On Wed, Dec 1, 2021 11:22 AM Amit Kapila <amit(dot)kapila16(at)gmail(dot)com> wrote:
> On Wed, Dec 1, 2021 at 8:24 AM houzj(dot)fnst(at)fujitsu(dot)com
> <houzj(dot)fnst(at)fujitsu(dot)com> wrote:
> >
> > On Tues, Nov 30, 2021 9:39 PM Masahiko Sawada
> <sawada(dot)mshk(at)gmail(dot)com> wrote:
> > > >
> > > > > Shouldn't we someway check that the error message also starts with
> > > > > "duplicate key value violates ..."?
> > > >
> > > > Yeah, I think it's a good idea to make the checks more specific. That
> > > > is, probably we can specify the prefix of the error message and
> > > > subrelid in addition to the current conditions: relid and xid. That
> > > > way, we can check what error was reported by which workers (tablesync
> > > > or apply) for which relations. And both check queries in
> > > > test_subscription_error() can have the same WHERE clause.
> > >
> > > I've attached a patch that fixes this issue.

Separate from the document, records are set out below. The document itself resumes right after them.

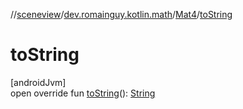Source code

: //[sceneview](../../../index.md)/[dev.romainguy.kotlin.math](../index.md)/[Mat4](index.md)/[toString](to-string.md)

# toString

[androidJvm]\
open override fun [toString](to-string.md)(): [String](https://kotlinlang.org/api/latest/jvm/stdlib/kotlin/-string/index.html)
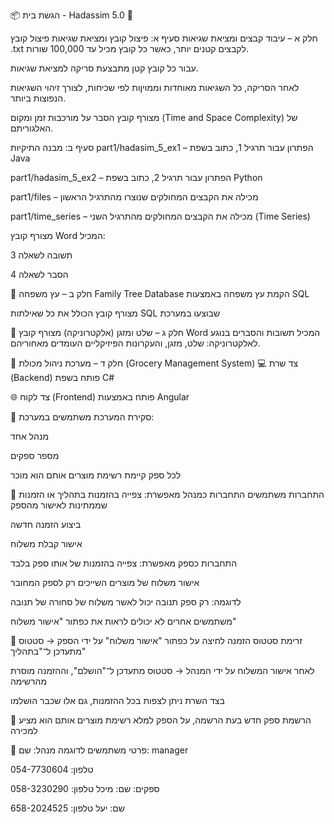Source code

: 


📦 הגשת בית - Hadassim 5.0 📁 

חלק א – עיבוד קבצים ומציאת שגיאות סעיף א: פיצול קובץ ומציאת שגיאות פיצול קובץ .txt לקבצים קטנים יותר, כאשר כל קובץ מכיל עד 100,000 שורות.

עבור כל קובץ קטן מתבצעת סריקה למציאת שגיאות.

לאחר הסריקה, כל השגיאות מאוחדות וממויןות לפי שכיחות, לצורך זיהוי השגיאות הנפוצות ביותר.

מצורף קובץ הסבר על מורכבות זמן ומקום (Time and Space Complexity) של האלגוריתם.

סעיף ב: מבנה התיקיות part1/hadasim_5_ex1 – הפתרון עבור תרגיל 1, כתוב בשפת Java

part1/hadasim_5_ex2 – הפתרון עבור תרגיל 2, כתוב בשפת Python

part1/files – מכילה את הקבצים המחולקים שנוצרו מהתרגיל הראשון

part1/time_series – מכילה את הקבצים המחולקים מהתרגיל השני (Time Series)

מצורף קובץ Word המכיל:

תשובה לשאלה 3

הסבר לשאלה 4



📁 חלק ב – עץ משפחה Family Tree Database הקמת עץ משפחה באמצעות SQL

מצורף קובץ הכולל את כל שאילתות SQL שבוצעו במערכת


📁 חלק ג – שלט ומזגן (אלקטרוניקה) מצורף קובץ Word המכיל תשובות והסברים בנוגע לאלקטרוניקה: שלט, מזגן, והעקרונות הפיזיקליים העומדים מאחוריהם.


📁 חלק ד – מערכת ניהול מכולת (Grocery Management System) 💻 צד שרת (Backend) פותח בשפת C#

🌐 צד לקוח (Frontend) פותח באמצעות Angular

🛒 סקירת המערכת משתמשים במערכת:

מנהל אחד

מספר ספקים

לכל ספק קיימת רשימת מוצרים אותם הוא מוכר

👤 התחברות משתמשים התחברות כמנהל מאפשרת: צפייה בהזמנות בתהליך או הזמנות שממתינות לאישור מהספק

ביצוע הזמנה חדשה

אישור קבלת משלוח

התחברות כספק מאפשרת: צפייה בהזמנות של אותו ספק בלבד

אישור משלוח של מוצרים השייכים רק לספק המחובר

לדוגמה: רק ספק תנובה יכול לאשר משלוח של סחורה של תנובה

משתמשים אחרים לא יכולים לראות את כפתור "אישור משלוח"

🔁 זרימת סטטוס הזמנה לחיצה על כפתור "אישור משלוח" על ידי הספק → סטטוס מתעדכן ל־"בתהליך"

לאחר אישור המשלוח על ידי המנהל → סטטוס מתעדכן ל־"הושלם", וההזמנה מוסרת מהרשימה

בצד השרת ניתן לצפות בכל ההזמנות, גם אלו שכבר הושלמו

📝 הרשמת ספק חדש בעת הרשמה, על הספק למלא רשימת מוצרים אותם הוא מציע למכירה

👥 פרטי משתמשים לדוגמה מנהל: שם: manager

טלפון: 054-7730604

ספקים: שם: מיכל טלפון: 058-3230290

שם: יעל טלפון: 658-2024525 
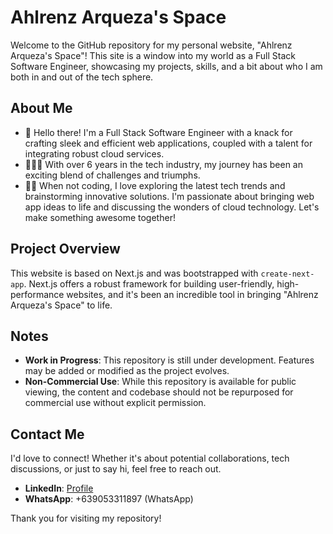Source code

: # Ahlrenz Arqueza's Space

Welcome to the GitHub repository for my personal website, "Ahlrenz Arqueza's Space"! This site is a window into my world as a Full Stack Software Engineer, showcasing my projects, skills, and a bit about who I am both in and out of the tech sphere.

## About Me

- 👋 Hello there! I'm a Full Stack Software Engineer with a knack for crafting sleek and efficient web applications, coupled with a talent for integrating robust cloud services.
- 👨🏻‍💻 With over 6 years in the tech industry, my journey has been an exciting blend of challenges and triumphs.
- 🤸‍♀️ When not coding, I love exploring the latest tech trends and brainstorming innovative solutions. I'm passionate about bringing web app ideas to life and discussing the wonders of cloud technology. Let's make something awesome together!

## Project Overview

This website is based on Next.js and was bootstrapped with `create-next-app`. Next.js offers a robust framework for building user-friendly, high-performance websites, and it's been an incredible tool in bringing "Ahlrenz Arqueza's Space" to life.

## Notes

- **Work in Progress**: This repository is still under development. Features may be added or modified as the project evolves.
- **Non-Commercial Use**: While this repository is available for public viewing, the content and codebase should not be repurposed for commercial use without explicit permission.

## Contact Me

I'd love to connect! Whether it's about potential collaborations, tech discussions, or just to say hi, feel free to reach out.

- **LinkedIn**: [Profile](https://www.linkedin.com/in/ahlrenz-arqueza/)
- **WhatsApp**: +639053311897 (WhatsApp)

Thank you for visiting my repository!
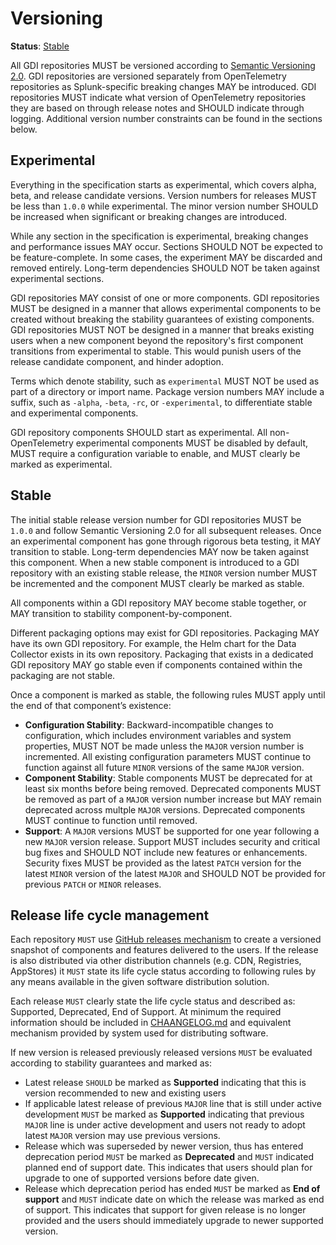 # Versioning

**Status**: [Stable](../README.md#versioning-and-status-of-the-specification)

All GDI repositories MUST be versioned according to [Semantic Versioning
2.0](https://semver.org/spec/v2.0.0.html). GDI repositories are versioned
separately from OpenTelemetry repositories as Splunk-specific breaking changes
MAY be introduced. GDI repositories MUST indicate what version of OpenTelemetry
repositories they are based on through release notes and SHOULD indicate through
logging. Additional version number constraints can be found in the sections
below.

## Experimental

Everything in the specification starts as experimental, which covers alpha,
beta, and release candidate versions. Version numbers for releases MUST be less
than `1.0.0` while experimental. The minor version number SHOULD be increased
when significant or breaking changes are introduced.

While any section in the specification is experimental, breaking changes and
performance issues MAY occur. Sections SHOULD NOT be expected to be
feature-complete. In some cases, the experiment MAY be discarded and removed
entirely. Long-term dependencies SHOULD NOT be taken against experimental
sections.

GDI repositories MAY consist of one or more components. GDI repositories MUST be
designed in a manner that allows experimental components to be created without
breaking the stability guarantees of existing components. GDI repositories MUST NOT
be designed in a manner that breaks existing users when a new component beyond
the repository's first component transitions from experimental to stable. This
would punish users of the release candidate component, and hinder adoption.

Terms which denote stability, such as `experimental` MUST NOT be used as part
of a directory or import name. Package version numbers MAY include a suffix,
such as `-alpha`, `-beta`, `-rc`, or `-experimental`, to differentiate stable
and experimental components.

GDI repository components SHOULD start as experimental. All non-OpenTelemetry
experimental components MUST be disabled by default, MUST require a
configuration variable to enable, and MUST clearly be marked as experimental.

## Stable

The initial stable release version number for GDI repositories MUST be `1.0.0` and
follow Semantic Versioning 2.0 for all subsequent releases. Once an
experimental component has gone through rigorous beta testing, it MAY
transition to stable. Long-term dependencies MAY now be taken against this
component. When a new stable component is introduced to a GDI repository with an
existing stable release, the `MINOR` version number MUST be incremented and the
component MUST clearly be marked as stable.

All components within a GDI repository MAY become stable together, or MAY
transition to stability component-by-component.

Different packaging options may exist for GDI repositories. Packaging MAY have
its own GDI repository. For example, the Helm chart for the Data Collector
exists in its own repository. Packaging that exists in a dedicated GDI
repository MAY go stable even if components contained within the packaging
are not stable.

Once a component is marked as stable, the following rules MUST apply
until the end of that component’s existence:

- **Configuration Stability**: Backward-incompatible changes to configuration,
  which includes environment variables and system properties, MUST NOT be made
  unless the `MAJOR` version number is incremented. All existing configuration
  parameters MUST continue to function against all future `MINOR` versions of
  the same `MAJOR` version.
- **Component Stability**: Stable components MUST be deprecated for at least
  six months before being removed. Deprecated components MUST be removed as
  part of a `MAJOR` version number increase but MAY remain deprecated across
  multple `MAJOR` versions. Deprecated components MUST continue to function
  until removed.
- **Support**: A `MAJOR` versions MUST be supported for one year following a
  new `MAJOR` version release. Support MUST includes security and critical bug
  fixes and SHOULD NOT include new features or enhancements. Security fixes
  MUST be provided as the latest `PATCH` version for the latest `MINOR` version
  of the latest `MAJOR` and SHOULD NOT be provided for previous `PATCH` or
  `MINOR` releases.

## Release life cycle management

Each repository `MUST` use [GitHub releases mechanism](https://docs.github.com/en/repositories/releasing-projects-on-github/about-releases)
to create a versioned snapshot of components and features
delivered to the users. If the release is also distributed via other
distribution channels (e.g. CDN, Registries, AppStores) it `MUST` state
its life cycle status according to following rules by any means available
in the given software distribution solution.

Each release `MUST` clearly state the life cycle
status and described as: Supported, Deprecated, End of Support.
At minimum the required information should be included in [CHAANGELOG.md](https://github.com/signalfx/gdi-specification/blob/main/specification/templates/CHANGELOG.md)
and equivalent mechanism provided by system used for distributing software.

If new version is released previously released versions `MUST` be evaluated
according to stability guarantees and marked as:

- Latest release `SHOULD` be marked as **Supported** indicating that this is
  version recommended to new and existing users
- If applicable latest release of previous `MAJOR` line that is still under
  active development `MUST` be marked as **Supported** indicating that previous
  `MAJOR` line is under active development and users not ready to adopt
  latest `MAJOR` version may use previous versions.
- Release which was superseded by newer version, thus has entered deprecation
  period `MUST` be marked as **Deprecated** and `MUST` indicated planned
  end of support date. This indicates that users should plan for upgrade to
  one of supported versions before date given.
- Release which deprecation period has ended `MUST` be marked as
  **End of support** and `MUST` indicate date on which the release was marked
  as end of support. This indicates that support for given release is no longer
  provided and the users should immediately upgrade to newer supported version.
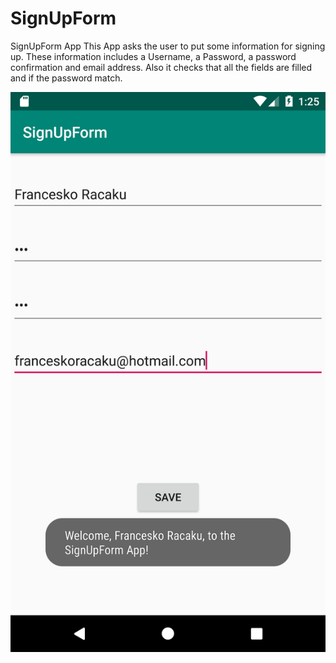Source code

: # SignUpForm
SignUpForm App
This App asks the user to put some information for signing up. These information includes a Username, 
a Password, a password confirmation and email address. 
Also it checks that all the fields are filled and if the password match.


![](SignForm.png)

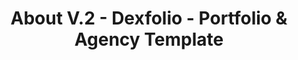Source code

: ---
layout: "about-2"
title: "About V.2 - Dexfolio - Portfolio & Agency Template"
permalink: /about-2/
group: "About"

############################ Sidebar ##################################
sidebar:
  title: "The standard chunk of Lorem Ipsum used"
  description: "There are many variations of passages of Lorem Ipsum available, but the majority have suffered alteration in some form, by injected humour, or randomised words which don't look even slightly believable."
  button:
    link: "/about"
    label: "Learn More"

############################ Breadcrumb ##################################
breadcrumb:
  title1: "About"
  title2: "Digital Agency"
  description: "We focus on a range of items and features that we use in life without giving them a second thought such as coca."

############################ About ##################################
about:
  title: "About Digital Agency"
  image: "/assets/images/about/about_img_7.jpg"
  description: "The purpose of all life is development and enrichment. Every Human Being, in fact, every living thing, has an inalienable right to all the development to which it is capable."
  content: Having used discount toner cartridges for twenty years, there have been a lot of changes cartridge market. The market today business. The savings today significant. The quality of is unsurpassed.To insure your complete satisfaction in discount toner, take a minute to make an informed.
  content_2: Having used discount toner cartridges for twenty years, there have been a lot of changes cartridge market. The market today business. The savings today significant. The quality of is unsurpassed.To insure your complete satisfaction in discount toner, take a minute to make an informed.
  skill:
    label_1: "UI/UX DESIGN"
    number_1: "84"
    label_2: "ILLUSTRATION"
    number_2: "80"
    label_3: "GRAPHIC DESIGN"
    number_3: "75"
    label_4: "PRODUCT DESIGN"
    number_4: "90"

############################ Team Member ##################################
team_member:
  title: "Team members"
  member:
    - name: "Oscar Gibson"
      position: "Founder & Art Director"
      image: "/assets/images/team/team_img_7.jpg"
      facebook_url: "#!"
      twitter_url: '#!'
      linkedin_url: '#!'
      youtube_url: '#!'
      instagram_url: '#!'
    - name: "Nathaniel Beck"
      position: "Creative Director"
      image: "/assets/images/team/team_img_8.jpg"
      facebook_url: "#!"
      twitter_url: '#!'
      linkedin_url: '#!'
      youtube_url: '#!'
      instagram_url: '#!'
    - name: "Leona Brown"
      position: "Marketing Manager"
      image: "/assets/images/team/team_img_9.jpg"
      facebook_url: "#!"
      twitter_url: '#!'
      linkedin_url: '#!'
      youtube_url: '#!'
      instagram_url: '#!'
    - name: "Ray Long"
      position: "Product Designer"
      image: "/assets/images/team/team_img_10.jpg"
      facebook_url: "#!"
      twitter_url: '#!'
      linkedin_url: '#!'
      youtube_url: '#!'
      instagram_url: '#!'

############################ Client ##################################
client:
  title: Our clients
  client_list:
    - name: "image_not_found"
      image: "/assets/images/client/client_logo_1.png"
    - name: "image_not_found"
      image: "/assets/images/client/client_logo_7.png"
    - name: "image_not_found"
      image: "/assets/images/client/client_logo_2.png"
    - name: "image_not_found"
      image: "/assets/images/client/client_logo_8.png"
    - name: "image_not_found"
      image: "/assets/images/client/client_logo_9.png"
    - name: "image_not_found"
      image: "/assets/images/client/client_logo_6.png"
    - name: "image_not_found"
      image: "/assets/images/client/client_logo_10.png"
    - name: "image_not_found"
      image: "/assets/images/client/client_logo_11.png"
    - name: "image_not_found"
      image: "/assets/images/client/client_logo_1.png"
    - name: "image_not_found"
      image: "/assets/images/client/client_logo_7.png"
    - name: "image_not_found"
      image: "/assets/images/client/client_logo_2.png"
    - name: "image_not_found"
      image: "/assets/images/client/client_logo_8.png"

############################ Call to action ##################################
call_to_action:
  title: "The purpose of all life is development enrichment. Every Human Being, in fact, every living thing, inalienable right which it is capable."
---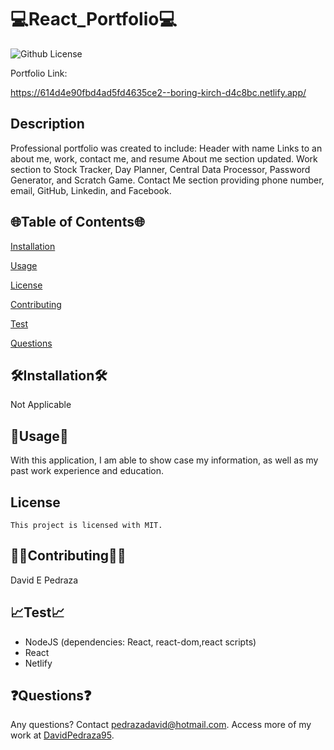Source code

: # 💻React_Portfolio💻

  ![Github License](https://img.shields.io/badge/license-MIT-blue.svg)
  
  Portfolio Link:
  
  https://614d4e90fbd4ad5fd4635ce2--boring-kirch-d4c8bc.netlify.app/


  ## Description
  Professional portfolio was created to include: Header with name Links to an about me, work, contact me, and resume About me section updated. Work section to Stock Tracker, Day Planner, Central Data Processor, Password Generator, and Scratch Game. Contact Me section providing phone number, email, GitHub, Linkedin, and Facebook.

  <ur>

  ## 🌐Table of Contents🌐
  [Installation](#installation)

  [Usage](#usage)

  
[License](#license)


  [Contributing](#contributing)

  [Test](#test)

  [Questions](#questions)
 
  
  ## 🛠️Installation🛠️
 Not Applicable

  <ur>

  ## 📁Usage📁
  With this application, I am able to show case my information, as well as my past work experience and education.
  ## License 
    This project is licensed with MIT.

  <ur>

  ## 👨‍💼Contributing👩‍💼
  David E Pedraza
  <ur>

  ## 📈Test📈
  - NodeJS (dependencies: React, react-dom,react scripts)
  - React
  - Netlify
  <ur>
    
    
  ## ❓Questions❓
  Any questions? Contact pedrazadavid@hotmail.com. Access more of my work at [DavidPedraza95](https://github.com/DavidPedraza95/).
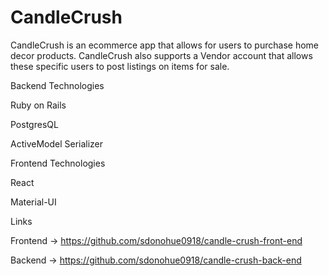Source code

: # CandleCrush

CandleCrush is an ecommerce app that allows for users to purchase home decor products. CandleCrush also supports a Vendor account that allows these specific users to post listings on items for sale.



Backend Technologies


Ruby on Rails

PostgresQL

ActiveModel Serializer



Frontend Technologies


React

Material-UI



Links

Frontend -> https://github.com/sdonohue0918/candle-crush-front-end

Backend -> https://github.com/sdonohue0918/candle-crush-back-end
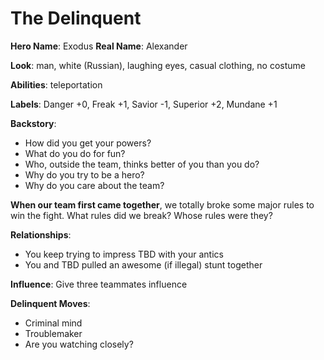 <!-- TITLE: Exodus -->
<!-- SUBTITLE: A joyriding Jewish teleporter -->

# The Delinquent
**Hero Name**: Exodus
**Real Name**: Alexander

**Look**: man, white (Russian), laughing eyes, casual clothing, no costume

**Abilities**: teleportation

**Labels**: Danger +0, Freak +1, Savior -1, Superior +2, Mundane +1

**Backstory**:

* How did you get your powers?
* What do you do for fun?
* Who, outside the team, thinks better of you than you do?
* Why do you try to be a hero?
* Why do you care about the team?

**When our team first came together**, we totally broke some major rules to win the fight. What rules did we break? Whose rules were they?

**Relationships**:

* You keep trying to impress TBD with your antics
* You and TBD pulled an awesome (if illegal) stunt together

**Influence**: Give three teammates influence

**Delinquent Moves**:
* Criminal mind
* Troublemaker
* Are you watching closely?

Please review it.
> > >
> >
> > I have a question about the testcase (I could be wrong here).
> >
> > Is it possible that the race condition happen between apply
> worker(test_tab1)
> > and table sync worker(test_tab2) ? If so, it seems the error("replication
> > origin with OID") could happen randomly until we resolve the conflict.
> > Based on this, for the following code:
> > -----
> > # Wait for the error statistics to be updated.
> > my $check_sql = qq[SELECT count(1) > 0 ] . $part_sql;
> > $node->poll_query_until(
> > 'postgres', $check_sql,
> > ) or die "Timed out while waiting for statistics to be updated";
> >
> > * [1] *
> >
> > $check_sql =
> > qq[
> > SELECT subname, last_error_command, last_error_relid::regclass,
> > last_error_count > 0 ] . $part_sql;
> > my $result = $node->safe_psql('postgres', $check_sql);
> > is($result, $expected, $msg);
> > -----
> >
> > Is it possible that the error("replication origin with OID") happen again at the
> > place [1]. In this case, the error message we have checked could be replaced
> by
> > another error("replication origin ...") and then the test fail ?
> >
>
> Once we get the "duplicate key violation ..." error before * [1] * via
> apply_worker then we shouldn't get replication origin-specific error
> because the origin set up is done before starting to apply changes.
> Also, even if that or some other happens after * [1] * because of
> errmsg_prefix check it should still succeed. Does that make sense?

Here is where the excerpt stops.